[[ PROVIDED MATERIAL, beginning ]]

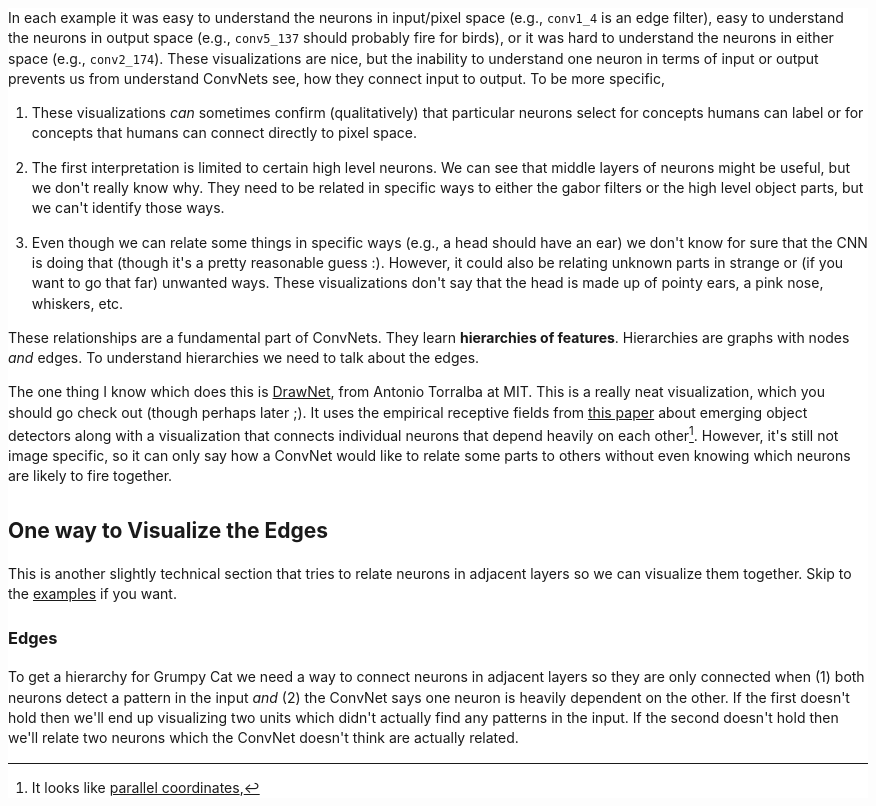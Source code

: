 In each example it was easy to understand the neurons in input/pixel space (e.g., `conv1_4` is an edge filter),
easy to understand the neurons in output space (e.g., `conv5_137` should probably fire for birds), or
it was hard to understand the neurons in either space (e.g., `conv2_174`).
These visualizations are nice, but the inability to understand one neuron in terms of input or output
prevents us from understand ConvNets see, how they connect input to output.
To be more specific,

1. These visualizations _can_ sometimes confirm (qualitatively) that particular neurons
   select for concepts humans can label or for concepts that humans can connect directly to pixel space.

2. The first interpretation is limited to certain high level neurons.
   We can see that middle layers of neurons might be useful, but we don't
   really know why. They need to be related in specific ways to either
   the gabor filters or the high level object parts, but we can't identify those ways.

3. Even though we can relate some things in specific ways (e.g., a head should have an ear)
   we don't know for sure that the CNN is doing that (though it's a pretty reasonable guess :).
   However, it could also be relating unknown parts in strange or (if you want to go that far) unwanted ways.
   These visualizations don't say that the head is made up of pointy ears, a pink nose, whiskers, etc.

These relationships are a fundamental part of ConvNets.
They learn __hierarchies of features__.
Hierarchies are graphs with nodes _and_ edges.
To understand hierarchies we need to talk about the edges.

The one thing I know which does this
is [DrawNet](http://people.csail.mit.edu/torralba/research/drawCNN/drawNet.html),
from Antonio Torralba at MIT. This is a really neat visualization, which you should
go check out (though perhaps later ;). It uses the empirical receptive fields from [this paper](http://arxiv.org/abs/1412.6856)
about emerging object detectors along with a visualization that connects individual
neurons that depend heavily on each other[^not_parcoord].
However, it's still not image specific, so it can only say how a ConvNet
would like to relate some parts to others without even knowing which neurons
are likely to fire together.


One way to Visualize the Edges
---

This is another slightly technical section that tries to relate
neurons in adjacent layers so we can visualize them together.
Skip to the [examples](#some-features-in-a-hierarchy) if you want.

### Edges

To get a hierarchy for Grumpy Cat we need a way to connect neurons in adjacent layers
so they are only connected when (1) both neurons detect a pattern in the input
_and_ (2) the ConvNet says one neuron is heavily dependent on the other.
If the first doesn't hold then we'll end up visualizing two units which didn't
actually find any patterns in the input. If the second doesn't hold then we'll relate
two neurons which the ConvNet doesn't think are actually related.


[^nn_diagram]: This image comes from [chapter 1](http://neuralnetworksanddeeplearning.com/chap1.html) of
[^categories]: Since the network was trained on the [ILSVRC classes](http://image-net.org/challenges/LSVRC/2014/browse-synsets)
[^winston_vision]: Pat Winston has a nice [video](https://www.youtube.com/watch?v=gvmfbePC2pc) about
[^representation_math]: TODO: talk about the mathematics of representations
[^other_vis]: You can find how some other cool
[^not_parcoord]: It looks like [parallel coordinates](https://syntagmatic.github.io/parallel-coordinates/),
[^saturate]: This tends to saturate visualizations, especially as they
[^1]: See [this](http://colah.github.io/posts/2014-07-Conv-Nets-Modular/) nice introduction by Chris Olah 
[^2]: emerging object detectors (TODO)
[^AlexNet]: [AlexNet](http://www.cs.toronto.edu/~fritz/absps/imagenet.pdf)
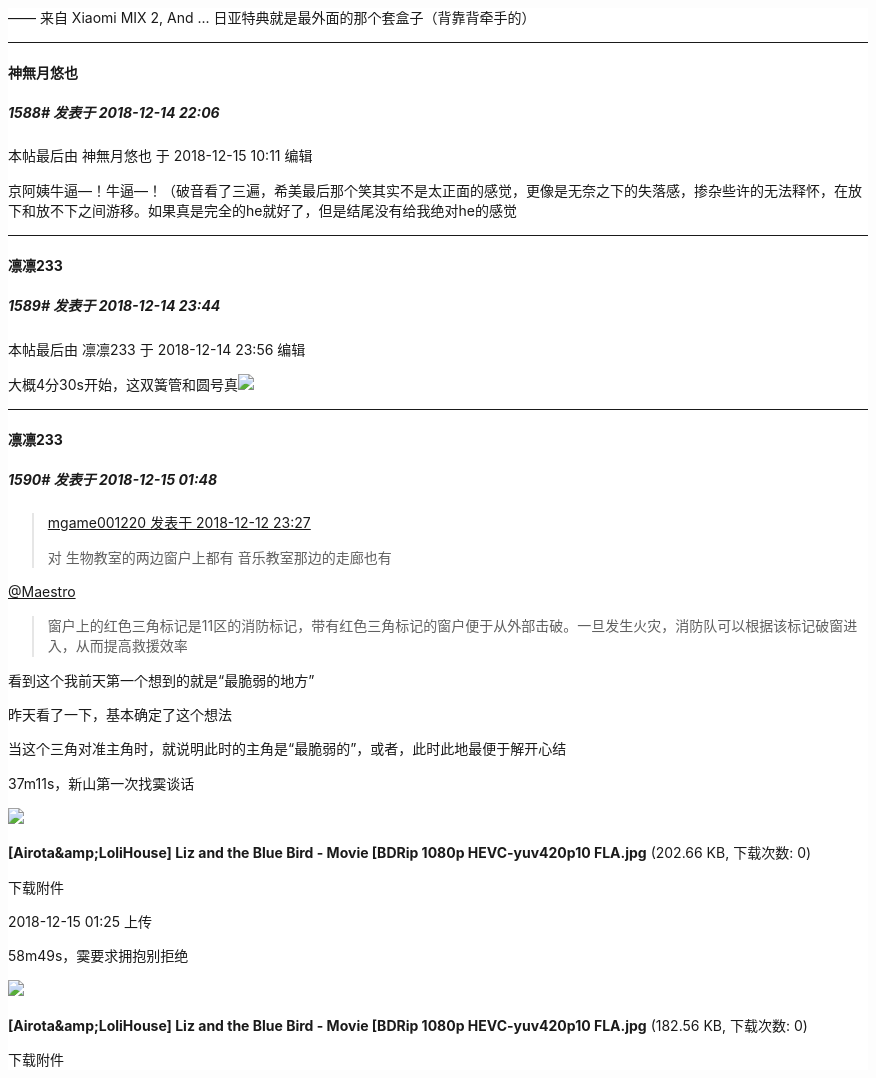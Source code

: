 —— 来自 Xiaomi MIX 2, And ...</blockquote>
日亚特典就是最外面的那个套盒子（背靠背牵手的）

*****

####  神無月悠也  
##### 1588#       发表于 2018-12-14 22:06

 本帖最后由 神無月悠也 于 2018-12-15 10:11 编辑 

京阿姨牛逼—！牛逼—！（破音看了三遍，希美最后那个笑其实不是太正面的感觉，更像是无奈之下的失落感，掺杂些许的无法释怀，在放下和放不下之间游移。如果真是完全的he就好了，但是结尾没有给我绝对he的感觉

*****

####  凛凛233  
##### 1589#       发表于 2018-12-14 23:44

 本帖最后由 凛凛233 于 2018-12-14 23:56 编辑 

大概4分30s开始，这双簧管和圆号真<img src="https://static.saraba1st.com/image/smiley/face2017/073.png" referrerpolicy="no-referrer">

*****

####  凛凛233  
##### 1590#       发表于 2018-12-15 01:48

<blockquote><a href="httphttps://bbs.saraba1st.com/2b/forum.php?mod=redirect&amp;goto=findpost&amp;pid=41924587&amp;ptid=1795203" target="_blank">mgame001220 发表于 2018-12-12 23:27</a>

对 生物教室的两边窗户上都有 音乐教室那边的走廊也有</blockquote>
[@Maestro](https://bbs.saraba1st.com/2b/home.php?mod=space&amp;uid=455051) 
 <blockquote>窗户上的红色三角标记是11区的消防标记，带有红色三角标记的窗户便于从外部击破。一旦发生火灾，消防队可以根据该标记破窗进入，从而提高救援效率</blockquote>
看到这个我前天第一个想到的就是“最脆弱的地方”

昨天看了一下，基本确定了这个想法

当这个三角对准主角时，就说明此时的主角是“最脆弱的”，或者，此时此地最便于解开心结

37m11s，新山第一次找霙谈话

<img src="https://img.saraba1st.com/forum/201812/15/012553hy26eua76bq8n8lj.jpg" referrerpolicy="no-referrer">

<strong>[Airota&amp;amp;LoliHouse] Liz and the Blue Bird - Movie [BDRip 1080p HEVC-yuv420p10 FLA.jpg</strong> (202.66 KB, 下载次数: 0)

下载附件

2018-12-15 01:25 上传

58m49s，霙要求拥抱别拒绝

<img src="https://img.saraba1st.com/forum/201812/15/012612f8gg4qugg77pz4cb.jpg" referrerpolicy="no-referrer">

<strong>[Airota&amp;amp;LoliHouse] Liz and the Blue Bird - Movie [BDRip 1080p HEVC-yuv420p10 FLA.jpg</strong> (182.56 KB, 下载次数: 0)

下载附件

[[ PROVIDED MATERIAL, end ]]

• _GOAL OF THE EXERCISE_:
From the first line above to the line containing "We can see that", repeat each line exactly. Pictures stay out.

• _WRITTEN SOLUTION_:
Source code

: In each example it was easy to understand the neurons in input/pixel space (e.g., `conv1_4` is an edge filter),
easy to understand the neurons in output space (e.g., `conv5_137` should probably fire for birds), or
it was hard to understand the neurons in either space (e.g., `conv2_174`).
These visualizations are nice, but the inability to understand one neuron in terms of input or output
prevents us from understand ConvNets see, how they connect input to output.
To be more specific,

1. These visualizations _can_ sometimes confirm (qualitatively) that particular neurons
   select for concepts humans can label or for concepts that humans can connect directly to pixel space.

2. The first interpretation is limited to certain high level neurons.
   We can see that middle layers of neurons might be useful, but we don't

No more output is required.